Inutile fissare obiettivi più ambiziosi?
«Per distruggere lo Stato Islamico occorre una vera e propria operazione militare, che è difficilissima. Sinora, peraltro, ci siamo mascherati dietro la foglia di fico del governo di unità nazionale libica che non si farà mai. O, se nascerà, non servirà a nulla perchè mancherà persino della forza per chiedere aiuto internazionale. Sarà soltanto un terzo governo (oltre quelli di Tobruk e Tripoli, ndr) e non disporrà di fanterie per attaccare l'Isis».

Su chi puntare, allora?
«La forza di contrastare il Califfato sembrano averla solo il generale Haftar, le truppe di vigilanza delle infrastrutture petrolifere e le milizie di Misurata. In subordine, anche quelle di Zintan che si trovano a ovest di Tripoli e sono alleati di Haftar. I clan tribali, invece, contano meno di una volta nello scacchiere libico».

Perchè?
«Tranne nel Fezzan, i clan hanno un peso minore perchè l'urbanizzazione ha fatto sì che i legami si allentassero progressivamente. Gli stessi anziani delle tribù non comandano come una volta, perchè i giovani non li ascoltano più. In parallelo, si sono rafforzati i legami locali. Tant'è che esiste la milizia di Misurata, non quella dei Warfalla che pure è la tribù principale in quell'area della Tripolitania».
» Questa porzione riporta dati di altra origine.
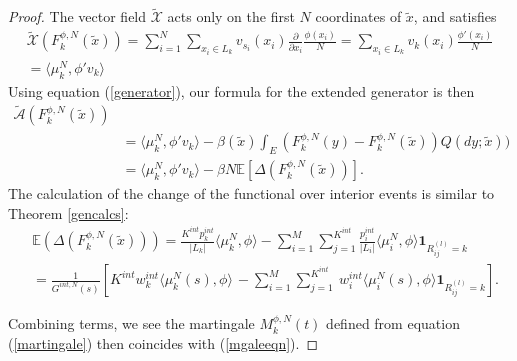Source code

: \begin{proof}
The vector field $\tilde{\mathcal X}$ acts only on the first $N$ coordinates of $\tilde x$, and satisfies
\begin{eqnarray}
 \tilde{\mathcal X}(F_k^{\phi,N}(\tilde x)) = \sum_{i = 1}^{N} \sum_{x_i \in L_k}v_{s_i}(x_i)\frac{\partial}{\partial x_i}\frac{\phi(x_i)}{N} = \sum_{x_i \in L_k} v_k(x_i)\frac{\phi'(x_i)}{N} \\
 = \langle \mu_k^N, \phi' v_k \rangle \nonumber 
 \end{eqnarray}
Using equation (\ref{generator}), our formula for the extended generator is then
\begin{align}\label{genequa}
\tilde{\mathcal A}(F_k^{\phi, N}(\tilde x))&  \\ &=\langle \mu_k^N, \phi' v_k \rangle -\beta(\tilde x)\int_E (F_k^{\phi, N}(y)-F_k^{\phi, N }(\tilde x))Q(dy;\tilde x)) \nonumber\\
&= \langle \mu_k^N, \phi' v_k \rangle -\beta N \mathbb{E}\left[\Delta(F_k^{\phi, N}(\tilde x))\right].\nonumber 
\end{align}  
The calculation of the change of the functional over interior events is similar to Theorem \ref{gencalcs}:
\begin{align}\label{intfunct}
 &\mathbb{E}\left(\Delta(F_k^{\phi, N}(\tilde x))\right)=  \frac{K^{int}p^{int}_k }{|L_{k}|} \langle\mu_k^N,\phi\rangle-\sum_{i = 1}^{M}\sum_{j=1}^{K^{int}}  \frac{p^{int}_i }{|L_{i}|}\langle \mu_i^N,\phi\rangle\mathbf{1}_{R^{(l)}_{ij} = k}\\ 
&= \frac{1}{G^{int,N}(s)}\left[K^{int}w^{int}_k \langle \mu_k^N(s),\phi\rangle\frac{}{}-\sum_{i = 1}^{M}\sum_{j = 1}^{K^{int}}\  w^{int}_i \langle \mu_i^N(s),\phi\rangle\mathbf{1}_{R^{(l)}_{ij} = k}\right]. \nonumber 
\end{align}

Combining terms, we see the martingale $M_k^{\phi,N}(t)$ defined from equation (\ref{martingale}) then coincides with (\ref{mgaleeqn}).  
\end{proof}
Il nostro premier, Matteo Renzi, ha escluso «un'invasione italiana» e gli stessi Stati Uniti sembrano più prudenti. Quanto ha pesato il veto appena ribadito dal governo filoislamista di Tripoli?
«Se si dovesse decidere per l'operazione militare, questa parte lo stesso. Il ministro degli Esteri del governo di Tripoli (Aly Abuzaakouk, ndr) continua a ripetere che gli stranieri verrebbero considerati invasori solo per apparire come un patriota che difende la dignità del Paese. Ovvio che un intervento esterno compatterebbe molti soggetti attorno agli islamisti, ma questo ha poca importanza. Gli Stati Uniti sono già entrati in azione, quando hanno deciso di agire. Ad esempio, in novembre, vennero usati gli "F 15" provenienti dalle basi inglesi per uccidere con un bombardamento quello che si riteneva allora fosse il capo libico dell'Isis».

Da Sigonella, droni pronti a partire. Un modo per attirare terroristi contro Sicilia e Italia?
«No. Gli attentati in Europa sono sempre stati realizzati con elementi radicalizzati che vivono qui. Chi viene dall'esterno, è visto come un corpo estraneo. In Sicilia, poi, s'è mai chiesto perchè le Brigate Rosse non si sono mai manifestate? Semplicemente perchè la Sicilia è occupata dalle cosche che non vogliono nessuno tra i piedi. La stessa cosa capiterà adesso».